I find myself telling people that we are in a "golden age" right now. You and your sister are big enough to meet your own basic needs--you dress yourselves, feed yourselves, entertain yourselves, and you ni particular love to get up on your own and start the day independently. At the same time, we have not waded into the waters of adolescence, and the emotional pitfalls that come with it. We have not encountered mean girls. No hearts have been broken.
I think you are in a particularly stable place. You just completed your leadership year in Fox Den. You have basically had the same friends for 5 years (as I was reminded today at your birthday party by a card from Lizzie.) You are doing all the same camps this summer as last, and you are going into your third year with the same piano teacher. You got your three year medal at dance (oh, how you have been counting down to that! And I'll tell you, you LOVE proof of accomplishment. You recently told me that you want a shelf in your room to display your "medals and certificates.") I can count on you to do what I ask, and to understand when sometimes our rules are different. You are (mostly) gracious when I ask you to stay at the table where people are still eating, even if others are already off to play. You are (mostly) kind and generous with your younger cousins. You have a (fairly) even-keeled temperament, but I think so much of your calm these days also comes from the lack of change. Change is not your thing. It's taken me a while to realize this--I always focus on Eleri when it comes to transitions--but as it turns out, YOU would prefer to have things be just how they are. You are the child who will make someone move if they have unwittingly taken your seat at the table. You are the one that will re-read book 72 in a series before giving a new author a try. You are the child who cried when we painted the house, and still refuses to acknowledge the new facade as "your house." (Though at a point I think this is not about change, it's just your stubborness kicking in. You are saving face by sticking to it, and oh, my darling, this is another one that you got from me.)
We finally agreed that you could have your own rooms. You have been asking for years but Eleri didn't want to be alone, so--yup--I asked you to stay at the table, metaphorically speaking. And you have. Even when she is the one singing loudly at night and keeping you up. Now she is ready and we have all agreed, and I had this funny moment where I realized I sort of had things backwards. I thought you would move into the guest room, but you guys have decided, and it is so clear: Eleri will move in to the guest room because her favorite thing is whatever is NEW. Her favorite toy is whatever she got most recently. And you will stay in your room because you want THE SAME. You want your twin bed and you want it right where it is. (You do want to change the color though, which also makes sense. You want to paint it green--your favorite color; actually, dark green, so it will be like a jungle. And you know, you were NEVER happy when I chose the pink paint in there, and you were only 4 or 5 at the time.)

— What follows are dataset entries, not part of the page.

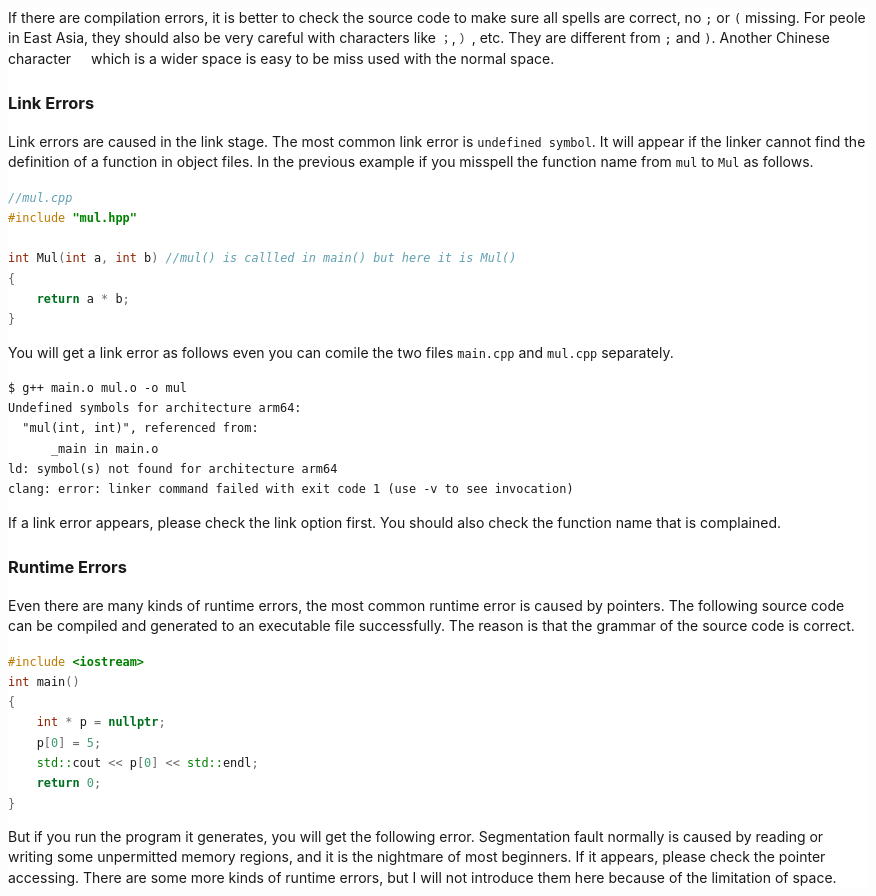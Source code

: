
 ```console
```

If there are compilation errors, it is better to check the source code to make sure all spells are correct, no `;` or `(` missing. For peole in East Asia, they should also be very careful with characters like `；`, `）`, etc. They are different from `;` and `)`. Another Chinese character `　` which is a wider space is easy to be miss used with the normal space.

### Link Errors

Link errors are caused in the link stage. The most common link error is `undefined symbol`. It will appear if the linker cannot find the definition of a function in object files. In the previous example if you misspell the function name from `mul` to `Mul` as follows.
```cpp
//mul.cpp
#include "mul.hpp"

int Mul(int a, int b) //mul() is callled in main() but here it is Mul() 
{
    return a * b;
}
```
You will get a link error as follows even you can comile the two files `main.cpp` and `mul.cpp` separately.
```console
$ g++ main.o mul.o -o mul
Undefined symbols for architecture arm64:
  "mul(int, int)", referenced from:
      _main in main.o
ld: symbol(s) not found for architecture arm64
clang: error: linker command failed with exit code 1 (use -v to see invocation)
```

 If a link error appears, please check the link option first. You should also check the function name that is complained. 

### Runtime Errors

Even there are many kinds of runtime errors, the most common runtime error is caused by pointers. The following source code can be compiled and generated to an executable file successfully. The reason is that the grammar of the source code is correct.

```cpp
#include <iostream>
int main()
{
    int * p = nullptr;
    p[0] = 5;
    std::cout << p[0] << std::endl;
    return 0;
}
```

But if you run the program it generates, you will get the following error. Segmentation fault normally is caused by reading or writing some unpermitted memory regions, and it is the nightmare of most beginners. If it appears, please check the pointer accessing. There are some more kinds of runtime errors, but I will not introduce them here because of the limitation of space.
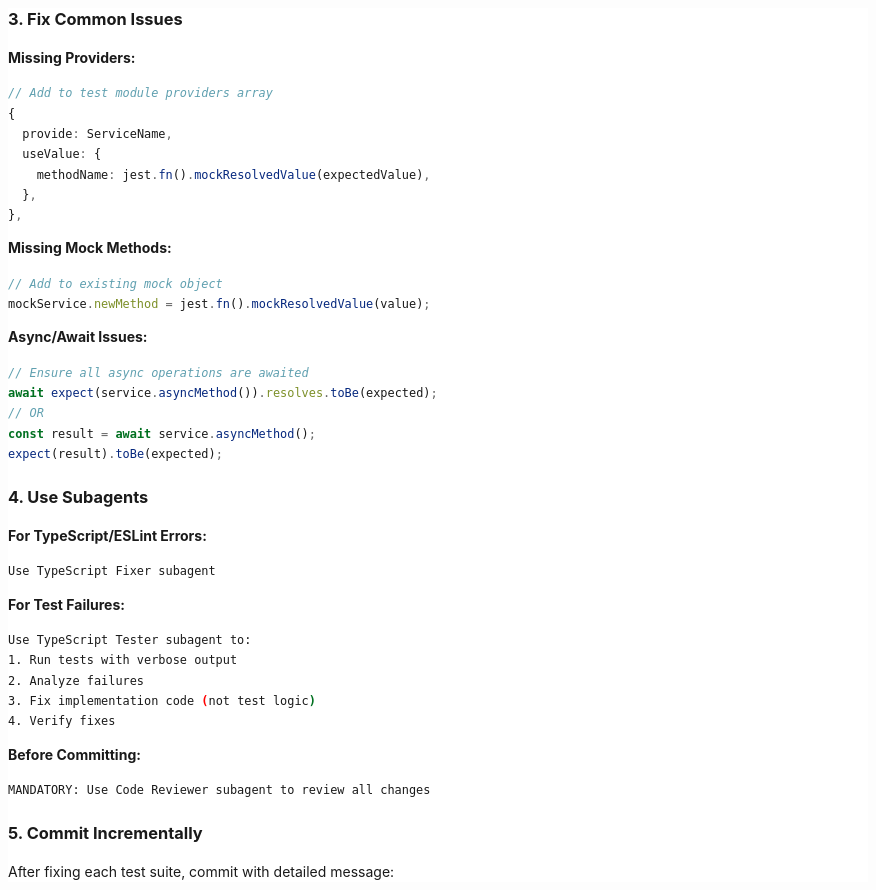 ### 3. Fix Common Issues

**Missing Providers:**

```typescript
// Add to test module providers array
{
  provide: ServiceName,
  useValue: {
    methodName: jest.fn().mockResolvedValue(expectedValue),
  },
},
```

**Missing Mock Methods:**

```typescript
// Add to existing mock object
mockService.newMethod = jest.fn().mockResolvedValue(value);
```

**Async/Await Issues:**

```typescript
// Ensure all async operations are awaited
await expect(service.asyncMethod()).resolves.toBe(expected);
// OR
const result = await service.asyncMethod();
expect(result).toBe(expected);
```

### 4. Use Subagents

**For TypeScript/ESLint Errors:**

```bash
Use TypeScript Fixer subagent
```

**For Test Failures:**

```bash
Use TypeScript Tester subagent to:
1. Run tests with verbose output
2. Analyze failures
3. Fix implementation code (not test logic)
4. Verify fixes
```

**Before Committing:**

```bash
MANDATORY: Use Code Reviewer subagent to review all changes
```

### 5. Commit Incrementally

After fixing each test suite, commit with detailed message:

So I guess what I am saying is, all quiet on the western front. (Why do I revert to these cliches and book titles?) But it will be interesting come fall when everything changes. On your last day at Bright Water, you sobbed all the way home. I mean, inconsolable. (I would be remiss if I didn't mention that before that, in the class skits, you recited "Ebeneezer Bleezer" as an example of end rhyme and man, did you do a good job with the longest poem ever written, even with all those people looking at you. And Ms. Meghan did remind us, when she gave you your flower and sent you over the bridge, that when you entered Fox Den 3 years ago you could hardly speak your name in front of a group!)
I am pretty certain that you will love Lake Country. The art classes, the land school, making costumes and sets for the EII play--this is such a good fit for you. I'm sure you will make friends pretty easily. But I also understand that, like when we painted the house, we are taking your history away, and that doesn't sit well with you. I feel guilty that I am making you make this change. I still remember exactly who was the new kid in each grade (partly because I befriended each and every one of them), and I understand there is comfort in being the one who knows the ways of a place; the one who can have the comforting wing, rather than being taken in under it. When we first brought up the possibility of a school change in February, to prepare you for your school visits, you told us that you would stay at Bright Water FOREVER. But your position on this has softened, and I think you, like me, have a passion for Bright Water and love that place and want to see it work, for all the incredible kids and families that are there, and for all that you have put into it. But I think you, like me, understand that this is a change we need to make for OUR family.
Or maybe I am projecting.
Cousin Jamie told me yesterday, at the big 4th of July party at Nonny and Papa's, that you are "so astute." His 12 year old son Joey was in the pool and all the smaller kids were jumping all over him, and apparently he couldn't catch his breath. Jamie says you put your arms out--the international symbol for stand back!--and told the group that Joey was having trouble breathing. You noticed someone in trouble, and you immediately stepped in to help, even if it meant getting a group to stop having their fun. This is (one of the things) that makes you so special. You're such a good kid.
I was thinking earlier that in a way, I have less to say this year in this letter. But I think that's good. No drama. No pretense. You are who you are: we just know you better now.